Multiuser diversity gain in cognitive networks with distributed spectrum access

Abstract

Opportunistic allocation of resources to the best link in large multiuser networks offers considerable improvement in spectral efficiency, which is often referred to as multiuser diversity gain and can be cast as double logarithmic growth of the network throughput with the number of users. In this paper we consider large decentralized cognitive networks granted concurrent spectrum access with license-holding users. We assume that the primary network affords to accommodate one secondary user per any under-utilized spectrum band and seek allocating such spectrum bands to a subset of the existing secondary users.

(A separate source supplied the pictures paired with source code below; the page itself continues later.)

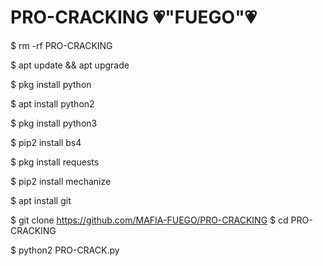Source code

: # PRO-CRACKING 💗"FUEGO"💗

$ rm -rf PRO-CRACKING

$ apt update && apt upgrade

$ pkg install python

$ apt install python2

$ pkg install python3

$ pip2 install bs4

$ pkg install requests

$ pip2 install mechanize

$ apt install git 

$ git clone https://github.com/MAFIA-FUEGO/PRO-CRACKING
$ cd PRO-CRACKING

$ python2 PRO-CRACK.py
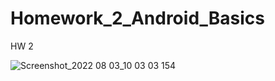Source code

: # Homework_2_Android_Basics
HW 2

![Screenshot_2022 08 03_10 03 03 154](https://user-images.githubusercontent.com/95444663/182545249-91b4ab5c-263a-4e67-a10d-e001055ce815.png)
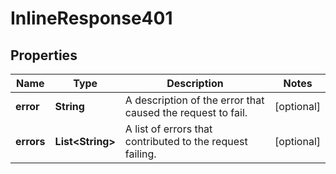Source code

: 
# InlineResponse401

## Properties
Name | Type | Description | Notes
------------ | ------------- | ------------- | -------------
**error** | **String** | A description of the error that caused the request to fail. |  [optional]
**errors** | **List&lt;String&gt;** | A list of errors that contributed to the request failing. |  [optional]



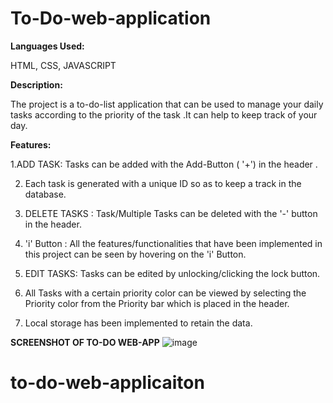 # To-Do-web-application

**Languages Used:**

HTML, CSS, JAVASCRIPT



**Description:**

The project is a to-do-list application that can be used to manage your daily tasks according to the priority of the task .It can help to keep track of your day.



**Features:**


1.ADD TASK: Tasks can be added with the Add-Button ( '+') in the header .

2. Each task is generated with a unique ID so as to keep a track in the database.

3. DELETE TASKS : Task/Multiple Tasks can be deleted with the '-' button in the header.
 
4. 'i' Button : All the features/functionalities that have been implemented in this project can be seen by hovering on the 'i' Button.

5. EDIT TASKS: Tasks can be edited by unlocking/clicking the lock button.

6. All Tasks with a certain priority color can be viewed by selecting the Priority color from the Priority bar which is placed in the header.

7. Local storage has been implemented to retain the data.


**SCREENSHOT OF TO-DO WEB-APP**
![image](https://user-images.githubusercontent.com/76245508/122409352-b39c1600-cfa0-11eb-9261-57d75f682f28.png)
# to-do-web-applicaiton
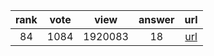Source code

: 
| rank | vote | view | answer | url |
|:-:|:-:|:-:|:-:|:-:|
|84|1084|1920083|18| [url](http://stackoverflow.com/questions/627435/how-do-i-remove-an-element-from-a-list-by-index-in-python) |
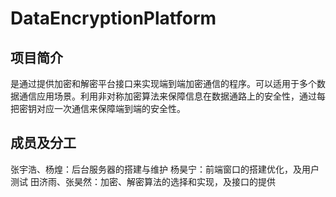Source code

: # DataEncryptionPlatform

## 项目简介

  是通过提供加密和解密平台接口来实现端到端加密通信的程序。可以适用于多个数据通信应用场景。利用非对称加密算法来保障信息在数据通路上的安全性，通过每把密钥对应一次通信来保障端到端的安全性。
 
## 成员及分工
 
 张宇浩、杨煌：后台服务器的搭建与维护
 杨昊宁：前端窗口的搭建优化，及用户测试
 田济雨、张昊然：加密、解密算法的选择和实现，及接口的提供
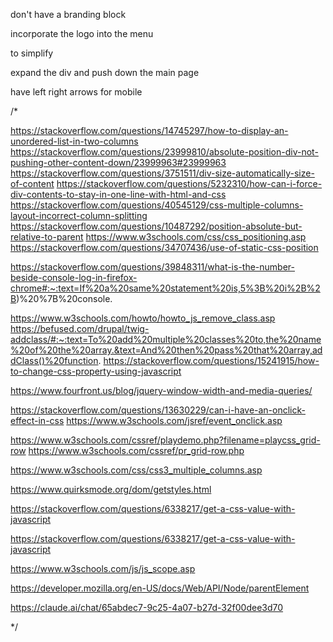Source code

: 

don't have a branding block

incorporate the logo into the menu

to simplify

expand the div and push down the main page

have left right arrows for mobile



/*


https://stackoverflow.com/questions/14745297/how-to-display-an-unordered-list-in-two-columns
https://stackoverflow.com/questions/23999810/absolute-position-div-not-pushing-other-content-down/23999963#23999963
https://stackoverflow.com/questions/3751511/div-size-automatically-size-of-content
https://stackoverflow.com/questions/5232310/how-can-i-force-div-contents-to-stay-in-one-line-with-html-and-css
https://stackoverflow.com/questions/40545129/css-multiple-columns-layout-incorrect-column-splitting
https://stackoverflow.com/questions/10487292/position-absolute-but-relative-to-parent
https://www.w3schools.com/css/css_positioning.asp
https://stackoverflow.com/questions/34707436/use-of-static-css-position

https://stackoverflow.com/questions/39848311/what-is-the-number-beside-console-log-in-firefox-chrome#:~:text=If%20a%20same%20statement%20is,5%3B%20i%2B%2B)%20%7B%20console.

https://www.w3schools.com/howto/howto_js_remove_class.asp
https://befused.com/drupal/twig-addclass/#:~:text=To%20add%20multiple%20classes%20to,the%20name%20of%20the%20array.&text=And%20then%20pass%20that%20array,addClass()%20function.
https://stackoverflow.com/questions/15241915/how-to-change-css-property-using-javascript

https://www.fourfront.us/blog/jquery-window-width-and-media-queries/



https://stackoverflow.com/questions/13630229/can-i-have-an-onclick-effect-in-css
https://www.w3schools.com/jsref/event_onclick.asp


https://www.w3schools.com/cssref/playdemo.php?filename=playcss_grid-row
https://www.w3schools.com/cssref/pr_grid-row.php

https://www.w3schools.com/css/css3_multiple_columns.asp


https://www.quirksmode.org/dom/getstyles.html

https://stackoverflow.com/questions/6338217/get-a-css-value-with-javascript

https://stackoverflow.com/questions/6338217/get-a-css-value-with-javascript

https://www.w3schools.com/js/js_scope.asp

https://developer.mozilla.org/en-US/docs/Web/API/Node/parentElement

https://claude.ai/chat/65abdec7-9c25-4a07-b27d-32f00dee3d70

*/

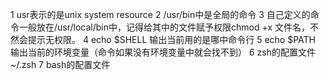 1 usr表示的是unix system resource
2 /usr/bin中是全局的命令
3 自己定义的命令一般放在/usr/local/bin中，记得给其中的文件赋予权限chmod +x 文件名，不然会提示无权限。
4 echo $SHELL  输出当前用的是哪中命令行
5 echo $PATH 输出当前的环境变量（命令如果没有环境变量中就会找不到）
6 zsh的配置文件 ~/.zsh
7 bash的配置文件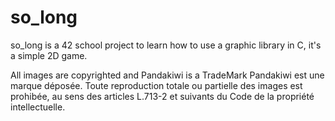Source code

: # so_long
so_long is a 42 school project to learn how to use a graphic library in C, it's a simple 2D game.

All images are copyrighted and Pandakiwi is a TradeMark
Pandakiwi est une marque déposée. Toute reproduction totale ou partielle des images est prohibée, au sens des articles L.713-2 et suivants du Code de la propriété intellectuelle.

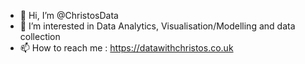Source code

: - 👋 Hi, I’m @ChristosData
- 👀 I’m interested in Data Analytics, Visualisation/Modelling and data collection
- 📫 How to reach me : https://datawithchristos.co.uk

<!---
ChristosData/ChristosData is a ✨ special ✨ repository because its `README.md` (this file) appears on your GitHub profile.
You can click the Preview link to take a look at your changes.
--->

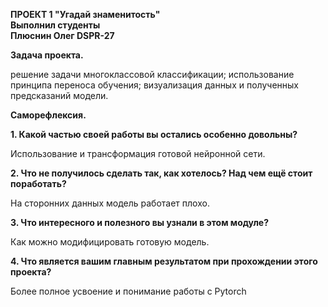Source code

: **ПРОЕКТ 1 "Угадай знаменитость"   
Выполнил студенты  
Плюснин Олег DSPR-27**  

**Задача проекта.** 

решение задачи многоклассовой классификации;
использование принципа переноса обучения;
визуализация данных и полученных предсказаний модели.

**Саморефлексия.** 

**1. Какой частью своей работы вы остались особенно довольны?**

Использование и трансформация готовой нейронной сети.

**2. Что не получилось сделать так, как хотелось? Над чем ещё стоит поработать?**

На сторонних данных модель работает плохо. 

**3. Что интересного и полезного вы узнали в этом модуле?** 

Как можно модифицировать готовую модель. 

**4. Что является вашим главным результатом при прохождении этого проекта?**

Более полное усвоение и понимание работы c Pytorch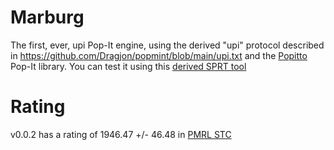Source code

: # Marburg
The first, ever, upi Pop-It engine, using the derived "upi" protocol described in https://github.com/Dragjon/popmint/blob/main/upi.txt and the [Popitto](https://pypi.org/project/Popitto/) Pop-It library. You can test it using this [derived SPRT tool](https://github.com/Dragjon/popmint)
# Rating
v0.0.2 has a rating of 1946.47 +/- 46.48	 in [PMRL STC](https://github.com/Dragjon/popmint/blob/main/PMRL_STC.md)
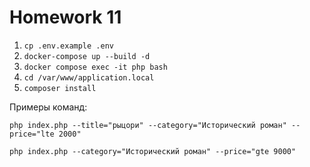 # Homework 11

1. `cp .env.example .env`
2. `docker-compose up --build -d`
3. `docker compose exec -it php bash`
4. `cd /var/www/application.local`
5. `composer install`

Примеры команд:

`php index.php --title="рыцори" --category="Исторический роман" --price="lte 2000"`

`php index.php --category="Исторический роман" --price="gte 9000"`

We first consider the optimal spectrum-secondary user pairing, which is supervised by a central entity fully aware of the instantaneous channel conditions, and show that the throughput of the cognitive network scales double logarithmically with the number of secondary users (N) and linearly with the number of available spectrum bands (M), i.e. M log logN. Next, we propose a distributed spectrum allocation scheme, which does not necessitate a central controller or any information exchange between different secondary users and obeys the optimal throughput scaling law. This scheme requires that some secondary transmitter-receiver pairs exchange logM information bits among themselves. We also show that the aggregate amount of information exchange between secondary transmitter-receiver secondary pairs is also asymptotically equal to M logM. Finally, we show that our distributed scheme, also guarantees fairness among the secondary users, meaning that they are equally likely to get access to an available spectrum band.